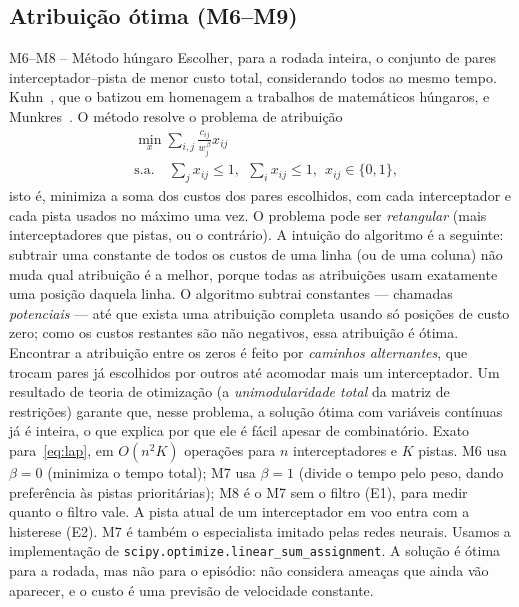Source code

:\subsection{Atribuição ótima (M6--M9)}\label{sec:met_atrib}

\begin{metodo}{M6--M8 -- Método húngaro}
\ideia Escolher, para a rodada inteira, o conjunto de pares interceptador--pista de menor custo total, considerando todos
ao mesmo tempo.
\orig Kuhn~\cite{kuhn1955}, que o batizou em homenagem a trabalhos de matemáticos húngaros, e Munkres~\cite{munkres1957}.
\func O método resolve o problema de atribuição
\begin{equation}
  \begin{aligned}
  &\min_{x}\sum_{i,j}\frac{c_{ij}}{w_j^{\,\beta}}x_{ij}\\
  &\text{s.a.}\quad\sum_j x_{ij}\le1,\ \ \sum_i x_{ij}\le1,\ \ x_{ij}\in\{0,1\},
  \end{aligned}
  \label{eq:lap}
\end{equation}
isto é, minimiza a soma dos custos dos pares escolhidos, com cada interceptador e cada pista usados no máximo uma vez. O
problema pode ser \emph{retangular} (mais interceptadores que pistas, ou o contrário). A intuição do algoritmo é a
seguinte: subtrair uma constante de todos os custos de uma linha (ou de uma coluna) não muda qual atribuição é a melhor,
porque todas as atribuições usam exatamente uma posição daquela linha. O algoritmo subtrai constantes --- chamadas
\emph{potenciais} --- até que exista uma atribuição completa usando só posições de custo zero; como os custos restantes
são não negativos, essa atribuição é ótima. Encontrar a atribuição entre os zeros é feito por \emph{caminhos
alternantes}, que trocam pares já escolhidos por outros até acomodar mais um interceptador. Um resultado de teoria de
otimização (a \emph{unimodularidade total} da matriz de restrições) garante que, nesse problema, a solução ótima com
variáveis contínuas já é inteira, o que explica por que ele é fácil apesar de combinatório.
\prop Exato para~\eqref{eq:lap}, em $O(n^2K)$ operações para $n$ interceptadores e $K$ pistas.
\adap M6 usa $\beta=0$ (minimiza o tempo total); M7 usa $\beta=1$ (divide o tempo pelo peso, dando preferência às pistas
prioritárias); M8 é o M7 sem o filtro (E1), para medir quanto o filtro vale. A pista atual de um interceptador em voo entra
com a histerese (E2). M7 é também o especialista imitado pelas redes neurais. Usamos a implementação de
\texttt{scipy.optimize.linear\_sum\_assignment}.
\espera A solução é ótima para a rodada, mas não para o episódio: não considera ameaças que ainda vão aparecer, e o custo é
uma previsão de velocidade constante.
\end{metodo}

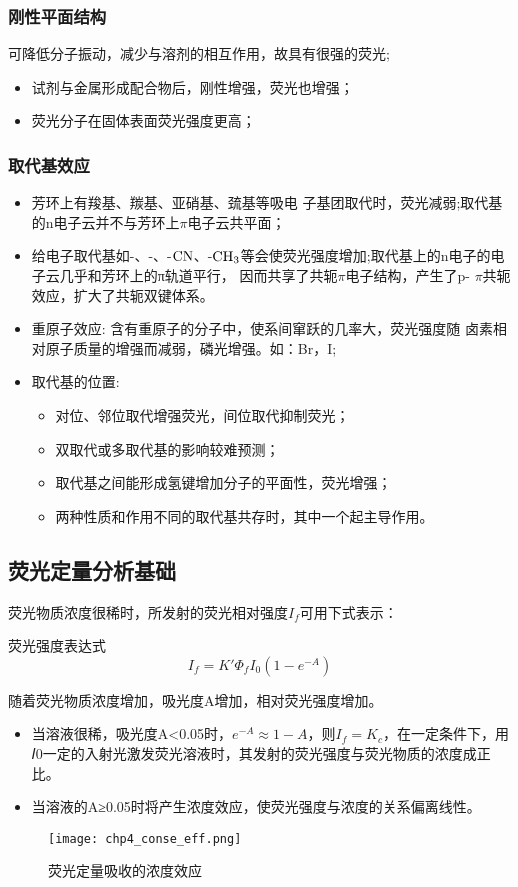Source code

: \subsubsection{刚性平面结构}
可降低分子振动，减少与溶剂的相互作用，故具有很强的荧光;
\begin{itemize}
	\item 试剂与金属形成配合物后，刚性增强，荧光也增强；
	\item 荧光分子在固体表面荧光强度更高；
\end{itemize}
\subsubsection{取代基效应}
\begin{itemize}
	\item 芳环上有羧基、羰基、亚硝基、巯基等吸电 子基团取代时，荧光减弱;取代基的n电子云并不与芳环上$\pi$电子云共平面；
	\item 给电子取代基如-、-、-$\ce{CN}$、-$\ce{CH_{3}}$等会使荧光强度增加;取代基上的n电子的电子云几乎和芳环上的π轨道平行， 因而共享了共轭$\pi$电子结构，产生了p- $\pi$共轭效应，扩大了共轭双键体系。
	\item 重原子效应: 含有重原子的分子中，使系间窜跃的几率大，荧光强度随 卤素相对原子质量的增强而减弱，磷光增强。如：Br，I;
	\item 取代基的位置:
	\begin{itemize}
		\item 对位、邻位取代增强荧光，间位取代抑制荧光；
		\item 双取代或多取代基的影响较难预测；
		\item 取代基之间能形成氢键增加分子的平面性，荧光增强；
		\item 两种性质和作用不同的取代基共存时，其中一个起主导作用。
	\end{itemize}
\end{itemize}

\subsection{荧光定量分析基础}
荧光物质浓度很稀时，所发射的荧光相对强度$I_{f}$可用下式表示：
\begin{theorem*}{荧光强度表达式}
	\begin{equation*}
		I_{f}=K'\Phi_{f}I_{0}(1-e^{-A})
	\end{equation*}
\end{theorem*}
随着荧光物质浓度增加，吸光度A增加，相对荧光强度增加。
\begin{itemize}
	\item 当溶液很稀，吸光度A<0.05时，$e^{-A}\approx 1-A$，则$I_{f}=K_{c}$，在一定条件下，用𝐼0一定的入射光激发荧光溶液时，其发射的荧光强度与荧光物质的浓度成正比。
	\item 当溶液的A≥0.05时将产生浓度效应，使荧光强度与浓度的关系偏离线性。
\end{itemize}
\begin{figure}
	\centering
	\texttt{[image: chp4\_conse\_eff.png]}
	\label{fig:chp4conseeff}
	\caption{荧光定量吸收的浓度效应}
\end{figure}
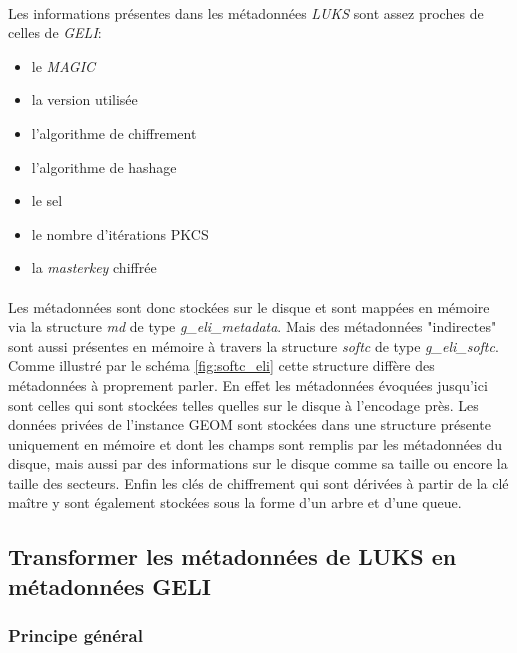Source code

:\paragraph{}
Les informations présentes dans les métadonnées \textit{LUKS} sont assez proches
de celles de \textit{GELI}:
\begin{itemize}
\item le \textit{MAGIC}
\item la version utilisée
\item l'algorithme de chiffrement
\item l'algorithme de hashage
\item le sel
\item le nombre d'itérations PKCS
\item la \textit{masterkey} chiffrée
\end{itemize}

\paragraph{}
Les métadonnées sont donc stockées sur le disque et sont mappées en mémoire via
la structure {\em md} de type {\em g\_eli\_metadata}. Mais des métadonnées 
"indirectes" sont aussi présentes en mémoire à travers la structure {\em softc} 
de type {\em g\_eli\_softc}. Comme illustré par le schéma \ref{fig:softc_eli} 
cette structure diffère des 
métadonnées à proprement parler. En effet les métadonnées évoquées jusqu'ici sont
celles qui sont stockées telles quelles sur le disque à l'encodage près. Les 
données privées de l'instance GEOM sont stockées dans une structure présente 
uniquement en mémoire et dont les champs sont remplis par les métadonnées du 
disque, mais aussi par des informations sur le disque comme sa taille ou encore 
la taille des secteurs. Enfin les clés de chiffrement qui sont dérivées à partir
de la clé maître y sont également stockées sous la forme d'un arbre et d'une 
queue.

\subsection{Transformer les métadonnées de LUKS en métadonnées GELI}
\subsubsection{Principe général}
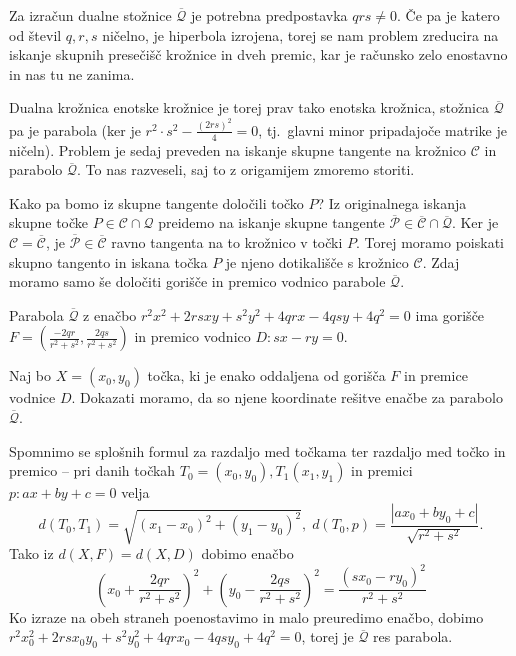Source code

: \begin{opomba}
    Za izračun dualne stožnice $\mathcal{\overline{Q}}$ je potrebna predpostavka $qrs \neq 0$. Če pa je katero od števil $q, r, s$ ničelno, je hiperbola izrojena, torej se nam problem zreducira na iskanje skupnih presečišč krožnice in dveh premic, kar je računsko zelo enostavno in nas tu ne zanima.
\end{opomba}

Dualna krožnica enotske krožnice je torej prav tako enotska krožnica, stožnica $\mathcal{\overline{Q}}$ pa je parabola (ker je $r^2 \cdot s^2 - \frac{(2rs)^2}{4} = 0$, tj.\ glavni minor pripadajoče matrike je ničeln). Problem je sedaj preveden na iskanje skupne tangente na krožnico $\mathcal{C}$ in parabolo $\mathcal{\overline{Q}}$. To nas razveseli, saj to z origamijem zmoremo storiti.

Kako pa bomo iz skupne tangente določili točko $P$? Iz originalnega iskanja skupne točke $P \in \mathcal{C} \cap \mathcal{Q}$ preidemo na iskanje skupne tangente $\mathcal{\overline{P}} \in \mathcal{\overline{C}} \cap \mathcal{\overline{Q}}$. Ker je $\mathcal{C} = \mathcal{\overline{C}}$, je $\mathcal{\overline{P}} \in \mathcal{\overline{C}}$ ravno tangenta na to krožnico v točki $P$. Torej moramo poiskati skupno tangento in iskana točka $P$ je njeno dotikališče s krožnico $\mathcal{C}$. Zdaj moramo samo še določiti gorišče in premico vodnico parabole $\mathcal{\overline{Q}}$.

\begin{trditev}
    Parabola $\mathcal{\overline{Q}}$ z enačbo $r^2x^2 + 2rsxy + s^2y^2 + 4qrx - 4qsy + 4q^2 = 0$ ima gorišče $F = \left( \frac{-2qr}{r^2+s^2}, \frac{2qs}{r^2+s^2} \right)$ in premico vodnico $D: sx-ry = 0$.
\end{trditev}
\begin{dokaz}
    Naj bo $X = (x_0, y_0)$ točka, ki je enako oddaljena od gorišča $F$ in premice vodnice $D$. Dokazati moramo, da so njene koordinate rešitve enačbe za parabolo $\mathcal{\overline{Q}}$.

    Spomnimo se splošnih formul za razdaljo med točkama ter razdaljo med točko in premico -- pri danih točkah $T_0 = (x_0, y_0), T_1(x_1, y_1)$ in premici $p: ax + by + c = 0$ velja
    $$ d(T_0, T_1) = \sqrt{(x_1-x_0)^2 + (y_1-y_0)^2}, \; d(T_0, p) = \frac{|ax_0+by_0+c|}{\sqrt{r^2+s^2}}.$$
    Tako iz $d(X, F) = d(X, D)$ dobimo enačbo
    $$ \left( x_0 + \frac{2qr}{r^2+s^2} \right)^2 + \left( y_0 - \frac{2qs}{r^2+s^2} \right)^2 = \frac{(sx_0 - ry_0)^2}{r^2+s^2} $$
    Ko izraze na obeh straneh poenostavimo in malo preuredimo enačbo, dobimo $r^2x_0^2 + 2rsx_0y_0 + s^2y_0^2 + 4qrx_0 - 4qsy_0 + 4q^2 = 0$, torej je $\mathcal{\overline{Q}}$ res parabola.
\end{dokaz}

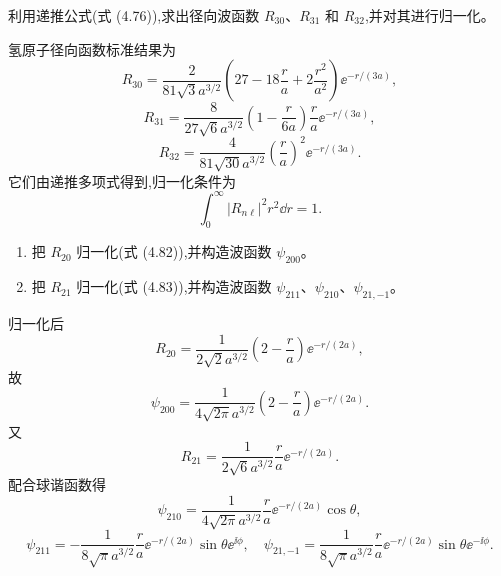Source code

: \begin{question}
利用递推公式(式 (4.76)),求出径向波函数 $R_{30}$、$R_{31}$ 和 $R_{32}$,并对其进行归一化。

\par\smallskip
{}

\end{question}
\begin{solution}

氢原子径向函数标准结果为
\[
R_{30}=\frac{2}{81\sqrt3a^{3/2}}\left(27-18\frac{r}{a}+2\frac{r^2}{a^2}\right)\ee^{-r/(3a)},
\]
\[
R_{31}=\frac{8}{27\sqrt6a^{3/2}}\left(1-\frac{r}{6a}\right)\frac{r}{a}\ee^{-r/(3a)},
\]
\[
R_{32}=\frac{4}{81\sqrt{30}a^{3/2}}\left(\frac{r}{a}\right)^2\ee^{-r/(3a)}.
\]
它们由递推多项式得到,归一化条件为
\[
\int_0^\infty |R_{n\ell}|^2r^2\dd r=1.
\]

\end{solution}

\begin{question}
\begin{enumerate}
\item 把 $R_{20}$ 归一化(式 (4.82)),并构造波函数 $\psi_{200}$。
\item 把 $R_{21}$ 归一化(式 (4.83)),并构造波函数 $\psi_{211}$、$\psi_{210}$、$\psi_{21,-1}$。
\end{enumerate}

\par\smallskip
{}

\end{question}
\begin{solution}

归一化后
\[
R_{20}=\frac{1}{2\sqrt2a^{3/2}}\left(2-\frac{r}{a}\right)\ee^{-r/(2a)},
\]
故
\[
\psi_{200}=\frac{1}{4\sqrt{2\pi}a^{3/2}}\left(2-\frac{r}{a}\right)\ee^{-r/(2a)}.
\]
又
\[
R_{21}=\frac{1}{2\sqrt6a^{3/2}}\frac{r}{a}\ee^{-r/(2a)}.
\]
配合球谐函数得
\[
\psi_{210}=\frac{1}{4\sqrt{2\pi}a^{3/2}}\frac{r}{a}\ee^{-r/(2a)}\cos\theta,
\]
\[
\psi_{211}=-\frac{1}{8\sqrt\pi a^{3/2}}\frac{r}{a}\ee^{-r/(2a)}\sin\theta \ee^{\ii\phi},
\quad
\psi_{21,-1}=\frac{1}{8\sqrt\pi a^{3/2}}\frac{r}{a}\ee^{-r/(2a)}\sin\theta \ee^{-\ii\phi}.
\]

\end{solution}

- EXERCISE OBJECTIVE: The required answer is the run of lines above, starting at the line with "Mais des métadonnées" and ending at the line with "celles qui sont", reproduced exactly with both ends.

- OUTPUT OF THE EXERCISE:
la structure {\em md} de type {\em g\_eli\_metadata}. Mais des métadonnées 
"indirectes" sont aussi présentes en mémoire à travers la structure {\em softc} 
de type {\em g\_eli\_softc}. Comme illustré par le schéma \ref{fig:softc_eli} 
cette structure diffère des 
métadonnées à proprement parler. En effet les métadonnées évoquées jusqu'ici sont
celles qui sont stockées telles quelles sur le disque à l'encodage près. Les 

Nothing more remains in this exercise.